Memories are made of this
Any leftover cash at the end of a trip is an instant reminder of where you’ve been, and what you’ve done, that far outweighs the value of the note itself.
Like the waterproof, see-through dollars I took surfing in Australia.
The endless bundles of dong (30,000 or so to a pound, give or take) needed to get through a day in Vietnam, before you realise you’ve eaten the most amazing street food for pennies.
The rupees with which I bought what will be one of the best drinks I’ll have all year – the sensory overload that was Goan roadside-haircut beer (might need a snappier name, though).
Or the American dollars which spell nothing but confusion to me: from all being the same size, shape and colour, to the addition of sales tax at the till which I always forgot, or the reverse compliment of being refused a beer at 37 because I didn’t have any ID on me.
Even pretend notes are evocative: look at the ‘money’ kids earn at KidZania in Dubai. They can spend it within the attraction, sure, but some of it also finds its way home, providing a permanent reminder of their day, and a nudge to parents about a repeat visit.

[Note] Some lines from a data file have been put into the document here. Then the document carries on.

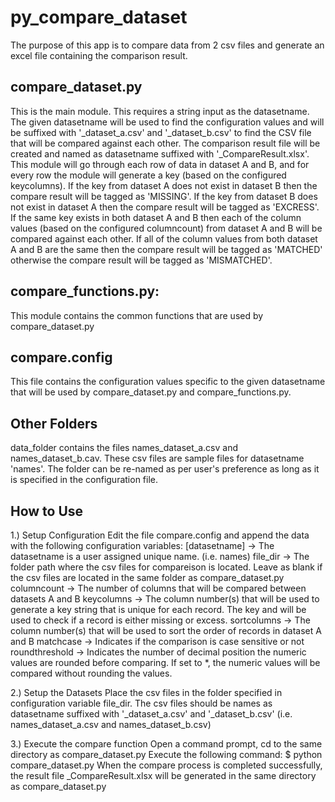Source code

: # py_compare_dataset
The purpose of this app is to compare data from 2 csv files and generate an excel file containing the comparison result.

## compare_dataset.py 
This is the main module. This requires a string input as the datasetname. The given datasetname will be used to find the configuration values and will be suffixed with '_dataset_a.csv' and '_dataset_b.csv' to find the CSV file that will be compared against each other.  The comparison result file will be created and named as datasetname suffixed with '_CompareResult.xlsx'.
This module will go through each row of data in dataset A and B, and for every row the module will generate a key (based on the configured keycolumns). If the key from dataset A does not exist in dataset B then the compare result will be tagged as 'MISSING'. If the key from dataset B does not exist in dataset A then the compare result will be tagged as 'EXCRESS'. If the same key exists in both dataset A and B then each of the column values (based on the configured columncount) from dataset A and B will be compared against each other. If all of the column values from both dataset A and B are the same then the compare result will be tagged as 'MATCHED' otherwise the compare result will be tagged as 'MISMATCHED'.                

## compare_functions.py: 
This module contains the common functions that are used by compare_dataset.py

## compare.config 
This file contains the configuration values specific to the given datasetname that will be used by compare_dataset.py and compare_functions.py.

## Other Folders
data_folder contains the files names_dataset_a.csv and names_dataset_b.cav. These csv files are sample files for datasetname 'names'. The folder can be re-named as per user's preference as long as it is specified in the configuration file.

## How to Use
1.) Setup Configuration
  Edit the file compare.config and append the data with the following configuration variables:
  [datasetname] -> The datasetname is a user assigned unique name. (i.e. names)
  file_dir -> The folder path where the csv files for compareison is located. Leave as blank if the csv files are located in the same folder as compare_dataset.py
  columncount -> The number of columns that will be compared between datasets A and B
  keycolumns -> The column number(s) that will be used to generate a key string that is unique for each record. 
                The key and will be used to check if a record is either missing or excess.
  sortcolumns -> The column number(s) that will be used to sort the order of records in dataset A and B
  matchcase -> Indicates if the comparison is case sensitive or not
  roundthreshold -> Indicates the number of decimal position the numeric values are rounded before comparing.
                    If set to *, the numeric values will be compared without rounding the values.

2.) Setup the Datasets
  Place the csv files in the folder specified in configuration variable file_dir.
  The csv files should be names as datasetname suffixed with '_dataset_a.csv' and '_dataset_b.csv' (i.e. names_dataset_a.csv and names_dataset_b.csv)

3.) Execute the compare function
  Open a command prompt, cd to the same directory as compare_dataset.py
  Execute the following command:
    $ python compare_dataset.py <datasetname>
  When the compare process is completed successfully, the result file <datasetname>_CompareResult.xlsx will be generated in the same directory as compare_dataset.py



                
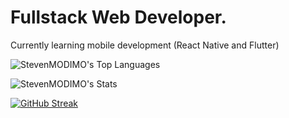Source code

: <!--
- 👋 Hi, I’m StevenMODIMO
- 👀 I’m interested in Software Engineering
- 🌱 I’m currently freelancing
- 💞️ I’m looking to collaborate on Open Source Projects
- ✨Love problems and fixing them
-->

# Fullstack Web Developer.

Currently learning mobile development (React Native and Flutter)

![StevenMODIMO's Top Languages](https://github-readme-stats.vercel.app/api/top-langs/?username=StevenMODIMO&theme=dark&show_icons=true&hide_border=true&layout=compact)

![StevenMODIMO's Stats](https://github-readme-stats.vercel.app/api?username=StevenMODIMO&theme=dark&show_icons=true&hide_border=true&count_private=false)

[![GitHub Streak](https://github-readme-streak-stats.herokuapp.com?user=StevenMODIMO&theme=dark&hide_border=true)](https://git.io/streak-stats)
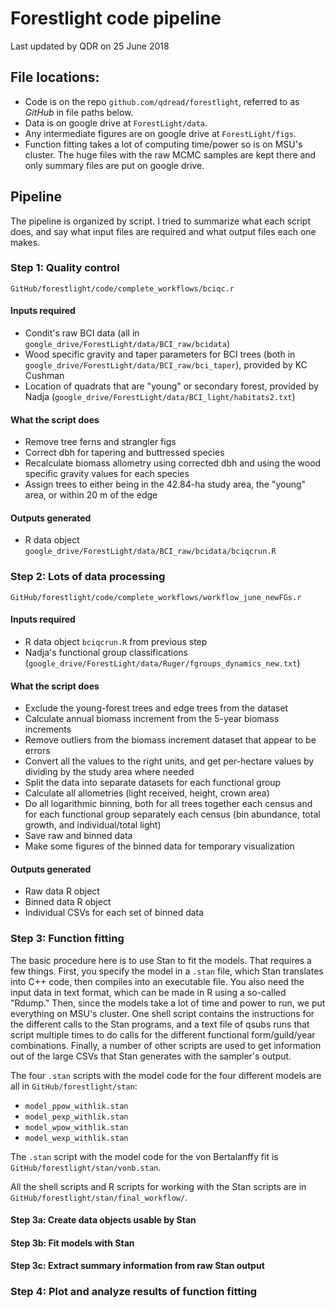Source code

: # Forestlight code pipeline

Last updated by QDR on 25 June 2018

## File locations:

- Code is on the repo `github.com/qdread/forestlight`, referred to as *GitHub* in file paths below.
- Data is on google drive at `ForestLight/data`.
- Any intermediate figures are on google drive at `ForestLight/figs`.
- Function fitting takes a lot of computing time/power so is on MSU's cluster. The huge files with the raw MCMC samples are kept there and only summary files are put on google drive.

## Pipeline

The pipeline is organized by script. I tried to summarize what each script does, and say what input files are required and what output files each one makes.

### Step 1: Quality control

`GitHub/forestlight/code/complete_workflows/bciqc.r`

#### Inputs required
 
- Condit's raw BCI data (all in `google_drive/ForestLight/data/BCI_raw/bcidata`)
- Wood specific gravity and taper parameters for BCI trees (both in `google_drive/ForestLight/data/BCI_raw/bci_taper`), provided by KC Cushman
- Location of quadrats that are "young" or secondary forest, provided by Nadja (`google_drive/ForestLight/data/BCI_light/habitats2.txt`)

#### What the script does

- Remove tree ferns and strangler figs
- Correct dbh for tapering and buttressed species
- Recalculate biomass allometry using corrected dbh and using the wood specific gravity values for each species
- Assign trees to either being in the 42.84-ha study area, the "young" area, or within 20 m of the edge
 
#### Outputs generated

- R data object `google_drive/ForestLight/data/BCI_raw/bcidata/bciqcrun.R`

### Step 2: Lots of data processing

`GitHub/forestlight/code/complete_workflows/workflow_june_newFGs.r`

#### Inputs required

- R data object `bciqcrun.R` from previous step
- Nadja's functional group classifications (`google_drive/ForestLight/data/Ruger/fgroups_dynamics_new.txt`)

#### What the script does

- Exclude the young-forest trees and edge trees from the dataset
- Calculate annual biomass increment from the 5-year biomass increments
- Remove outliers from the biomass increment dataset that appear to be errors
- Convert all the values to the right units, and get per-hectare values by dividing by the study area where needed
- Split the data into separate datasets for each functional group
- Calculate all allometries (light received, height, crown area)
- Do all logarithmic binning, both for all trees together each census and for each functional group separately each census (bin abundance, total growth, and individual/total light)
- Save raw and binned data
- Make some figures of the binned data for temporary visualization

#### Outputs generated

- Raw data R object
- Binned data R object
- Individual CSVs for each set of binned data

### Step 3: Function fitting

The basic procedure here is to use Stan to fit the models. That requires a few things. First, you specify the model in a `.stan` file, which Stan translates into C++ code, then compiles into an executable file. You also need the input data in text format, which can be made in R using a so-called "Rdump." Then, since the models take a lot of time and power to run, we put everything on MSU's cluster. One shell script contains the instructions for the different calls to the Stan programs, and a text file of qsubs runs that script multiple times to do calls for the different functional form/guild/year combinations. Finally, a number of other scripts are used to get information out of the large CSVs that Stan generates with the sampler's output. 

The four `.stan` scripts with the model code for the four different models are all in `GitHub/forestlight/stan`:

- `model_ppow_withlik.stan`
- `model_pexp_withlik.stan`
- `model_wpow_withlik.stan`
- `model_wexp_withlik.stan`

The `.stan` script with the model code for the von Bertalanffy fit is `GitHub/forestlight/stan/vonb.stan`.

All the shell scripts and R scripts for working with the Stan scripts are in `GitHub/forestlight/stan/final_workflow/`.

#### Step 3a: Create data objects usable by Stan

#### Step 3b: Fit models with Stan

#### Step 3c: Extract summary information from raw Stan output

### Step 4: Plot and analyze results of function fitting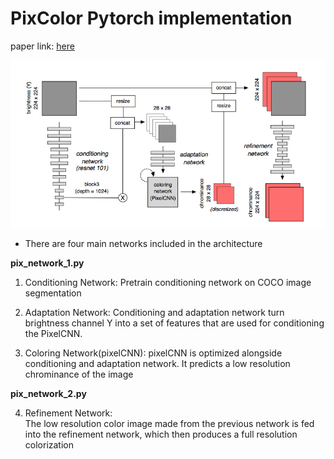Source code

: # PixColor Pytorch implementation

paper link: [here](https://arxiv.org/abs/1705.07208)

![network architecture](images/model_arch.png)

* There are four main networks included in the architecture

**pix_network_1.py**
1. Conditioning Network:
Pretrain conditioning network on COCO image segmentation

2. Adaptation Network:
Conditioning and adaptation network turn brightness channel Y into a set of features that are used for conditioning the PixelCNN.

3. Coloring Network(pixelCNN):
pixelCNN is optimized alongside conditioning and adaptation network. It predicts a low resolution chrominance of the image


**pix_network_2.py**

4. Refinement Network:  
The low resolution color image made from the previous network is fed into the refinement network, which then produces a full resolution colorization
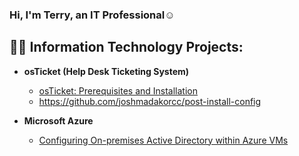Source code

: ### Hi, I'm Terry, an IT Professional</a>☺</h1>

<h2>👨‍💻 Information Technology Projects:</h2>

- <b>osTicket (Help Desk Ticketing System)</b>
  - [osTicket: Prerequisites and Installation](https://github.com/Terry-Jackson/osticket-prereqs)
  - https://github.com/joshmadakorcc/post-install-config

- <b>Microsoft Azure</b>
  - [Configuring On-premises Active Directory within Azure VMs](https://github.com/Terry-Jackson/Active-Directory.git)

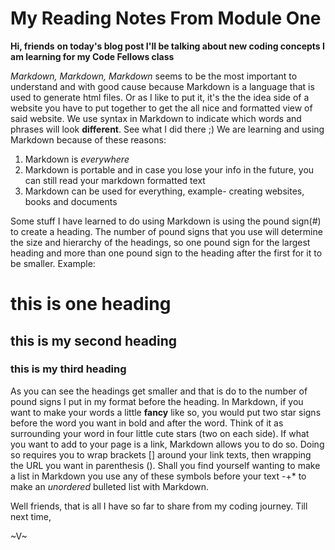 # My Reading Notes From Module One
**Hi, friends**
**on today's blog post I'll be talking about new coding concepts I am learning for my Code Fellows class**

_Markdown, Markdown, Markdown_ seems to be the most important to understand and with good cause because Markdown is a language that is used to generate html files. Or as I like to put it, it's the the idea side of a website you have to put together to get the all nice and formatted view of said website. We use syntax in Markdown to indicate which words and phrases will look **different**. See what I did there ;)
We are learning and using Markdown because of these reasons:
1. Markdown is _everywhere_
2. Markdown is portable and in case you lose your info in the future, you can still read your markdown formatted text
3. Markdown can be used for everything, example- creating websites, books and documents

Some stuff I have learned to do using Markdown is using the pound sign(#) to create a heading. The number of pound signs that you use will determine the size and hierarchy of the headings, so one pound sign for the largest heading and more than one pound sign to the heading after the first for it to be smaller.
Example:
# this is one heading
## this is my second heading
### this is my third heading
As you can see the headings get smaller and that is do to the number of pound signs I put in my format before the heading.
In Markdown, if you want to make your words a little **fancy** like so, you would put two star signs before the word you want in bold and after the word. Think of it as surrounding your word in four little cute stars (two on each side).
If what you want to add to your page is a link, Markdown allows you to do so. Doing so requires you to wrap brackets [] around your link texts, then wrapping the URL you want in parenthesis ().
Shall you find yourself wanting to make a list in Markdown you use any of these symbols before your text -+* to make an _unordered_ bulleted list with Markdown.

Well friends, that is all I have so far to share from my coding journey.
Till next time,

~V~
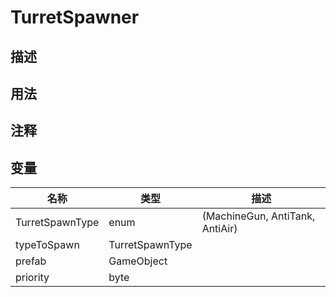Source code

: # TurretSpawner
## 描述

## 用法

## 注释

## 变量
| 名称 | 类型 | 描述 |
| ----------- | ----------- | ----------- |
| TurretSpawnType | enum | (MachineGun, AntiTank, AntiAir) |  
| typeToSpawn | TurretSpawnType |  |  
| prefab | GameObject |  |  
| priority  | byte |  |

It’s as much a part of the holiday experience as manfully trying to grapple with the exchange rate for a while before giving up completely. Who cares, right? I’m on holiday.
And that’s how I still feel about the Qatari Riyal.
I open my wallet and every day I’m still surprised to see the notes there. (I’m surprised to see anything at all in there, to be honest; I hardly ever carried cash back in the UK.)
Here, however, cash is still king.
There’s a crazy range of notes here, from a single Riyal all the way up to the 500 (that’s 18p – £91 / US0.27c–$140).
Sure, you can use your credit card in most shops and restaurants, but the oil in the gears of the daily economy here in Doha is cash. Two riyals for a karak, 30 for your dry cleaning, 60 to fill your car, tipping car valets and petrol station attendants, it’s cash, cash, cash all the way.
And because you need a constant supply, trips to the cash machine are a daily necessity.
The hole in the wall spews notes out with a nonchalance bordering on comical, yet in the UK if there was a single note I could use to fill my car eight times over (as the QR500 can) I’d be terrified to carry it on me.
But here, I hardly notice.
As with pretty much everything here, the notes are bilingual – English numerals and writing on one side, Arabic on the other. And my wallet seems to magnetically flip all my notes to the Arabic side so I still find myself looking at the colours to try and remember which is which.
But even then, the midrange notes (10, 50, 100) are that uniquely Qatari mix of pale shades which still just look wrong to me. Monopoly wrong. I might be being thick, but it’s like some kind of numerical colour blindness.
Growing up in a country where street crime happens means I am culturally conditioned to not wave large bundles of notes around in public.
In Qatar, however, where to all intents and purposes it’s non-existent, no-one bats an eyelid. I still can’t bring myself to do it though.
I siphon off the endless stream of tatty singles and keep them for emergency milk runs to the overpriced local shop.
Below that, there is a 50 dirham coin, but they are rarely seen in the wild. Today, for example, the local store owed me 50 dirhams in my change, but didn’t have any coins in the till, so I was given a packet of sweets instead, to make up the difference.
Lotte Spout, anyone?
Maybe my disconnection is down to the fact that I’m still converting prices into pounds (at least for the things you can get back in the UK) so I still expect to see them in my wallet?
Perhaps the day you stop automatically converting prices signals the end of your transformation into a fully-fledged expat?
If it is, I haven’t got there yet.
For now, the money in my wallet still seems foreign in every sense of the word – the colours, the denominations, the uses it’s put to. It’s as if I’ve picked up the wrong wallet by accident.
I’m sure I’ll get used to it eventually. Probably just in time to return to Europe in the summer and start wondering where all these Euros suddenly appeared from.